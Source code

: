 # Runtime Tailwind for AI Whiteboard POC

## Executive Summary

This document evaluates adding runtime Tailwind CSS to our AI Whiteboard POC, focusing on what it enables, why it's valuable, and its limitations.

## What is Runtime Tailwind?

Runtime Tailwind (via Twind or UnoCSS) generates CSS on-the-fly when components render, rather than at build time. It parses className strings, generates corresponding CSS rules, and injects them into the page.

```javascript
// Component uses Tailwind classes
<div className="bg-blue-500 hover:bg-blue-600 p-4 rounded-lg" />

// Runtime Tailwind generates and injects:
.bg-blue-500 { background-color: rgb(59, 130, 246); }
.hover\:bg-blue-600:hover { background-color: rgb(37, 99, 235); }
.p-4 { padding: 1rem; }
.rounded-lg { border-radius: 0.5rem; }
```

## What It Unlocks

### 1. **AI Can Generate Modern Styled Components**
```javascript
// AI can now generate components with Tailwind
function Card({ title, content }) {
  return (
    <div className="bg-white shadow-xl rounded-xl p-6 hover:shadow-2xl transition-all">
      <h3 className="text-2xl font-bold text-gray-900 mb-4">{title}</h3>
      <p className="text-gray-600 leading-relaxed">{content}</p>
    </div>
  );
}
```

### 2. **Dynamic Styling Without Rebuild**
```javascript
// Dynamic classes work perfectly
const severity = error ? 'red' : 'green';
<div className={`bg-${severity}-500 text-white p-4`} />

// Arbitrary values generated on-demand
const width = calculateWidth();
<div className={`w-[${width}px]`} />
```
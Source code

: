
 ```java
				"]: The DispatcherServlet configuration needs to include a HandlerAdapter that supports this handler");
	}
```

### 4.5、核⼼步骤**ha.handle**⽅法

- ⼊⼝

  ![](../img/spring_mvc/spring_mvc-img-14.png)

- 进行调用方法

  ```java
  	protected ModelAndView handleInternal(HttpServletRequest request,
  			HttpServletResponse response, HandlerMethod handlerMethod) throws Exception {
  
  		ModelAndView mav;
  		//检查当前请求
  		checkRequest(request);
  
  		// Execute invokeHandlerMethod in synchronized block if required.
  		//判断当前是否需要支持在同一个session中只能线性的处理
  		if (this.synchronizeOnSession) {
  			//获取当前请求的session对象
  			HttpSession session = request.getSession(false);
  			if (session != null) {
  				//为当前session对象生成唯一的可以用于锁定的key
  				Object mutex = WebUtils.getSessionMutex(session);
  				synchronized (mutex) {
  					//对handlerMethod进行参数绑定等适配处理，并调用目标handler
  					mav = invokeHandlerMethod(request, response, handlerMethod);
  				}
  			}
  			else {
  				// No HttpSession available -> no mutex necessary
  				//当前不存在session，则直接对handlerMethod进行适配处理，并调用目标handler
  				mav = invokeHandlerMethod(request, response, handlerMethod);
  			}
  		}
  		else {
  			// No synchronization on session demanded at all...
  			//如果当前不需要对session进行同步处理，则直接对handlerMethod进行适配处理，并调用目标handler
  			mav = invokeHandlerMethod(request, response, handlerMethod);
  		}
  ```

● **What is being asked**: Filter the listing by the string "color"; copy each matching line.

● **Expected answer**:
.bg-blue-500 { background-color: rgb(59, 130, 246); }
.hover\:bg-blue-600:hover { background-color: rgb(37, 99, 235); }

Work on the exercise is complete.